Kontakte - We Move Through Negative Spaces (Drifting Falling)

Kontakte's instrumentals slightly miss their mark.

Released Apr 18th, 2011 via Drifting Falling / By Ben Wood
Kontakte - We Move Through Negative Spaces (Drifting Falling) Kontakte is a great name for a band whose debut album was called Soundtracks to Lost Road Movies. It has echoes of the krautrock greats, and sci-fi epics like 2001: A Space Odyssey and Solaris. However, that’s where the praise must end.
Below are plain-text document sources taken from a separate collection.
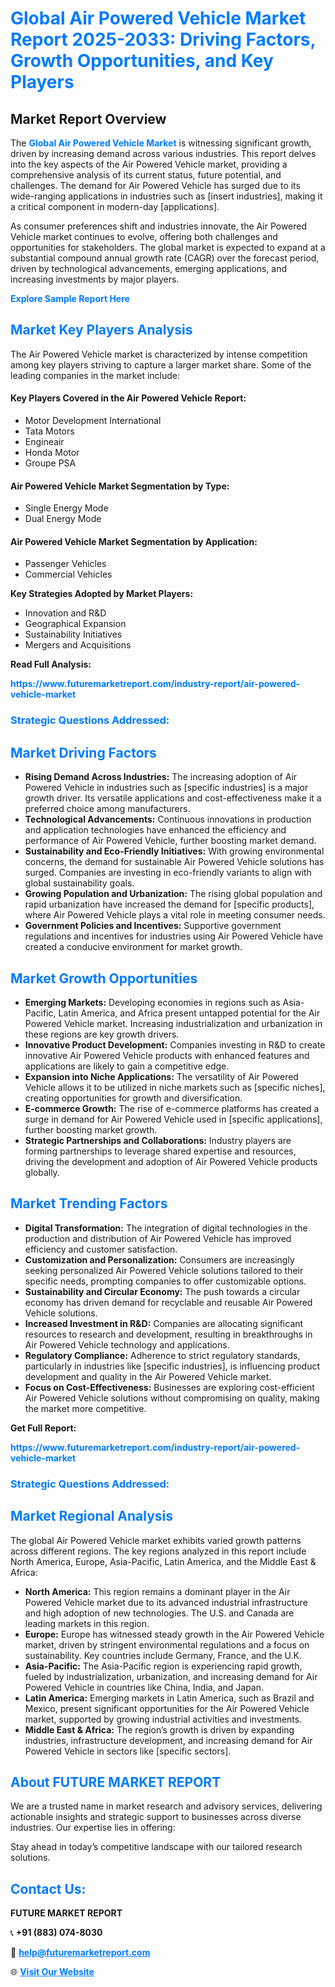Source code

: <h1 style="color: #007BFF;">Global Air Powered Vehicle Market Report 2025-2033: Driving Factors, Growth Opportunities, and Key Players</h1>

<section id="overview">
<h2>Market Report Overview</h2>
<p>The <a href="https://www.futuremarketreport.com/industry-report/air-powered-vehicle-market" style="color: #007BFF; text-decoration: none;"><strong>Global Air Powered Vehicle Market</strong></a> is witnessing significant growth, driven by increasing demand across various industries. This report delves into the key aspects of the Air Powered Vehicle market, providing a comprehensive analysis of its current status, future potential, and challenges. The demand for Air Powered Vehicle has surged due to its wide-ranging applications in industries such as [insert industries], making it a critical component in modern-day [applications].</p>
<p>As consumer preferences shift and industries innovate, the Air Powered Vehicle market continues to evolve, offering both challenges and opportunities for stakeholders. The global market is expected to expand at a substantial compound annual growth rate (CAGR) over the forecast period, driven by technological advancements, emerging applications, and increasing investments by major players.</p>
</section>

<section id="overview">
<p><a href="https://www.futuremarketreport.com/request-sample/reportId=84767" style="color: #007BFF; text-decoration: none;"><strong>Explore Sample Report Here</strong></a></p>
</section>

<section id="key-players">
<h2 style="color: #007BFF;">Market Key Players Analysis</h2>
<p>The Air Powered Vehicle market is characterized by intense competition among key players striving to capture a larger market share. Some of the leading companies in the market include:</p>
<h4>Key Players Covered in the Air Powered Vehicle Report:</h4>
<ul><li>Motor Development International</li><li>Tata Motors</li><li>Engineair</li><li>Honda Motor</li><li>Groupe PSA</li></ul>
<h4>Air Powered Vehicle Market Segmentation by Type:</h4>
<ul><li>Single Energy Mode</li><li>Dual Energy Mode</li></ul>

<h4>Air Powered Vehicle Market Segmentation by Application:</h4>
<ul><li>Passenger Vehicles</li><li>Commercial Vehicles</li></ul>
<p><strong>Key Strategies Adopted by Market Players:</strong></p>
<ul>
<li>Innovation and R&D</li>
<li>Geographical Expansion</li>
<li>Sustainability Initiatives</li>
<li>Mergers and Acquisitions</li>
</ul>
</section>

<section>
<p><strong>Read Full Analysis: </strong></p><a href="https://www.futuremarketreport.com/industry-report/air-powered-vehicle-market" style="color: #007BFF; text-decoration: none;"><strong>https://www.futuremarketreport.com/industry-report/air-powered-vehicle-market</strong></a>
<h3 style="color: #007BFF;">Strategic Questions Addressed:</h3>
</section>

<section id="driving-factors">
<h2 style="color: #007BFF;">Market Driving Factors</h2>
<ul>
<li><strong>Rising Demand Across Industries:</strong> The increasing adoption of Air Powered Vehicle in industries such as [specific industries] is a major growth driver. Its versatile applications and cost-effectiveness make it a preferred choice among manufacturers.</li>
<li><strong>Technological Advancements:</strong> Continuous innovations in production and application technologies have enhanced the efficiency and performance of Air Powered Vehicle, further boosting market demand.</li>
<li><strong>Sustainability and Eco-Friendly Initiatives:</strong> With growing environmental concerns, the demand for sustainable Air Powered Vehicle solutions has surged. Companies are investing in eco-friendly variants to align with global sustainability goals.</li>
<li><strong>Growing Population and Urbanization:</strong> The rising global population and rapid urbanization have increased the demand for [specific products], where Air Powered Vehicle plays a vital role in meeting consumer needs.</li>
<li><strong>Government Policies and Incentives:</strong> Supportive government regulations and incentives for industries using Air Powered Vehicle have created a conducive environment for market growth.</li>
</ul>
</section>

<section id="growth-opportunities">
<h2 style="color: #007BFF;">Market Growth Opportunities</h2>
<ul>
<li><strong>Emerging Markets:</strong> Developing economies in regions such as Asia-Pacific, Latin America, and Africa present untapped potential for the Air Powered Vehicle market. Increasing industrialization and urbanization in these regions are key growth drivers.</li>
<li><strong>Innovative Product Development:</strong> Companies investing in R&D to create innovative Air Powered Vehicle products with enhanced features and applications are likely to gain a competitive edge.</li>
<li><strong>Expansion into Niche Applications:</strong> The versatility of Air Powered Vehicle allows it to be utilized in niche markets such as [specific niches], creating opportunities for growth and diversification.</li>
<li><strong>E-commerce Growth:</strong> The rise of e-commerce platforms has created a surge in demand for Air Powered Vehicle used in [specific applications], further boosting market growth.</li>
<li><strong>Strategic Partnerships and Collaborations:</strong> Industry players are forming partnerships to leverage shared expertise and resources, driving the development and adoption of Air Powered Vehicle products globally.</li>
</ul>
</section>

<section id="trending-factors">
<h2 style="color: #007BFF;">Market Trending Factors</h2>
<ul>
<li><strong>Digital Transformation:</strong> The integration of digital technologies in the production and distribution of Air Powered Vehicle has improved efficiency and customer satisfaction.</li>
<li><strong>Customization and Personalization:</strong> Consumers are increasingly seeking personalized Air Powered Vehicle solutions tailored to their specific needs, prompting companies to offer customizable options.</li>
<li><strong>Sustainability and Circular Economy:</strong> The push towards a circular economy has driven demand for recyclable and reusable Air Powered Vehicle solutions.</li>
<li><strong>Increased Investment in R&D:</strong> Companies are allocating significant resources to research and development, resulting in breakthroughs in Air Powered Vehicle technology and applications.</li>
<li><strong>Regulatory Compliance:</strong> Adherence to strict regulatory standards, particularly in industries like [specific industries], is influencing product development and quality in the Air Powered Vehicle market.</li>
<li><strong>Focus on Cost-Effectiveness:</strong> Businesses are exploring cost-efficient Air Powered Vehicle solutions without compromising on quality, making the market more competitive.</li>
</ul>
</section>

<section>
<p><strong>Get Full Report: </strong></p><a href="https://www.futuremarketreport.com/industry-report/air-powered-vehicle-market" style="color: #007BFF; text-decoration: none;"><strong>https://www.futuremarketreport.com/industry-report/air-powered-vehicle-market</strong></a>
<h3 style="color: #007BFF;">Strategic Questions Addressed:</h3>
</section>


<section id="regional-analysis">
<h2 style="color: #007BFF;">Market Regional Analysis</h2>
<p>The global Air Powered Vehicle market exhibits varied growth patterns across different regions. The key regions analyzed in this report include North America, Europe, Asia-Pacific, Latin America, and the Middle East & Africa:</p>
<ul>
<li><strong>North America:</strong> This region remains a dominant player in the Air Powered Vehicle market due to its advanced industrial infrastructure and high adoption of new technologies. The U.S. and Canada are leading markets in this region.</li>
<li><strong>Europe:</strong> Europe has witnessed steady growth in the Air Powered Vehicle market, driven by stringent environmental regulations and a focus on sustainability. Key countries include Germany, France, and the U.K.</li>
<li><strong>Asia-Pacific:</strong> The Asia-Pacific region is experiencing rapid growth, fueled by industrialization, urbanization, and increasing demand for Air Powered Vehicle in countries like China, India, and Japan.</li>
<li><strong>Latin America:</strong> Emerging markets in Latin America, such as Brazil and Mexico, present significant opportunities for the Air Powered Vehicle market, supported by growing industrial activities and investments.</li>
<li><strong>Middle East & Africa:</strong> The region’s growth is driven by expanding industries, infrastructure development, and increasing demand for Air Powered Vehicle in sectors like [specific sectors].</li>
</ul>
</section>

<footer>
<h2 style="color: #007BFF;">About FUTURE MARKET REPORT</h2>
<p>We are a trusted name in market research and advisory services, delivering actionable insights and strategic support to businesses across diverse industries. Our expertise lies in offering:</p>

<p>Stay ahead in today’s competitive landscape with our tailored research solutions.</p>

<h2 style="color: #007BFF;">Contact Us:</h2>
<p><strong>FUTURE MARKET REPORT</strong></p>
<p>📞 <strong>+91 (883) 074-8030</strong></p>
<p>📧 <strong><a href="mailto:help@futuremarketreport.com" style="color: #007BFF;">help@futuremarketreport.com</a></strong></p>
<p>🌐 <strong><a href="https://www.futuremarketreport.com/" style="color: #007BFF;">Visit Our Website</a></strong></p>
</footer>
We Move Through Negative Spaces is competently put-together, overproduced and utterly generic soundtrack fodder. All its pretty-well interchangeable tracks would fit unnoticed into the background as the chiselled hero of a straight-to-DVD thriller walked the city streets at night, wondering why life has to be so complicated and yet so beautiful, man…

These tunes, with hackneyed titles like 'A Snowflake in Her Hand', are supposed to be emotionally affecting, but left me utterly unmoved. It sounds like it was created by a computer program, to a formula, without the intervention of human hand or heart.

Each track seems to follow the same formula: quiet ambient intro, then chiming guitar patterns, followed by just enough static and breakbeats to hint at modernity, and maybe a touch of piano. All items then circle pointlessly, never doing anything remotely interesting, and outstay their welcome by several minutes.

This critic can see the point of Tortoise, with their fondness for jazziness and subtlety, but most of the epic side of post-rock seems to involve bleedin’ obvious quiet-loud-quiet-loud dynamics that go nowhere, while denying listeners the joys of melody, songcraft or interesting arrangements.

If you want something subtle and atmospheric, there are loads of great ambient acts out there. If you want something epic, emotional and moving, there are centuries-worth of great classical composers to explore. Don’t waste your time on this insipid muzak.